Arguably, one can say that Yes Bank’s previous board, which comprised Gandhi and others, failed to act to save the bank in time before bailout became an option. The RBI, with all its might, supervision machinery, nominee on the board and deep regulatory insight, couldn’t foresee the deep mess in the bank until matters came to a head.

For instance, it is a mystery why the board waited to oust Rana Kapoor from Yes Bank even after the RBI found that he wasn’t fit to head the bank. Kapoor is now in the dock for engaging in doubtful corporate governance practices.

The RBI denied an extension to Kapoor to continue in the office in September 2018 but gave him time until January 31, 2019, to continue as MD and CEO.

JN Gupta, a former SEBI executive director and founder of proxy advisory firm SES, said the RBI would have examined hundreds of documents before it decided against handing an extension to Kapoor as Yes Bank boss. “This would obviously be due to some serious violation of rules. Still, why did it let him stay in the position a few more months possibly enabling him to continue what he did,” he asked.

“If RBI, as a regulator, is willing to admit its mistakes and supervisory lapses and the fact that it doesn’t have the same level of transparency and consultative process as its fellow regulators, we will have answers to much of the mess in the banking sector,” Gupta said.

There is another question that arises. Until March 2019, the diversion in NPAs, or bad loans, the RBI had identified in Yes Bank was much less--only a few thousand crores. When Yes Bank’s final reported NPAs were published in December 2019 quarter, the total bad loan figure was Rs 40,000 crore. Of this, Rs39,000 crore was corporate NPAs.

How did RBI fail to identify such a large chunk of corporate loans turning bad just a few months later despite having its man on the bank’s board? Did all these loans turn bad in a few months?

To its credit, the RBI acted quickly in the last minute enabling the bailout of Yes Bank in coordination with the government.
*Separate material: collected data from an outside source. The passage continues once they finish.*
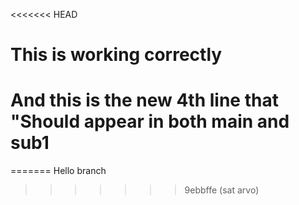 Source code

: <<<<<<< HEAD
# 
# This is working correctly
#
# And this is the new 4th line that "Should appear in both main and sub1
=======
Hello branch
>>>>>>> 9ebbffe (sat arvo)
But if the central bank had acted with alacrity Yes Bank could have avoided an expensive bailout and saved its customers and shareholders the pain and anxiety of recent days.

Stacked against these realities —  including major supervisory lapses — there could be only one explanation for Gandhi’s reappointment on Yes Bank, according to the bankers Moneycontrol spoke to. RBI is saving its face.

Almost a year before he joined Yes Bank’s board as an additional director in May 2019, he took an advisory role on payment technology firm PayTM’s board.  This was to advise the company on payment systems, corporate governance, compliance and regulations. It isn’t clear whether Gandhi still continues in this role.

As deputy governor in RBI, Gandhi was one of the key officials in the central bank who oversaw the controversial demonetisation of high currency notes in 2016. Current RBI Governor Shaktikanta Das was then the economic affairs secretary in the government.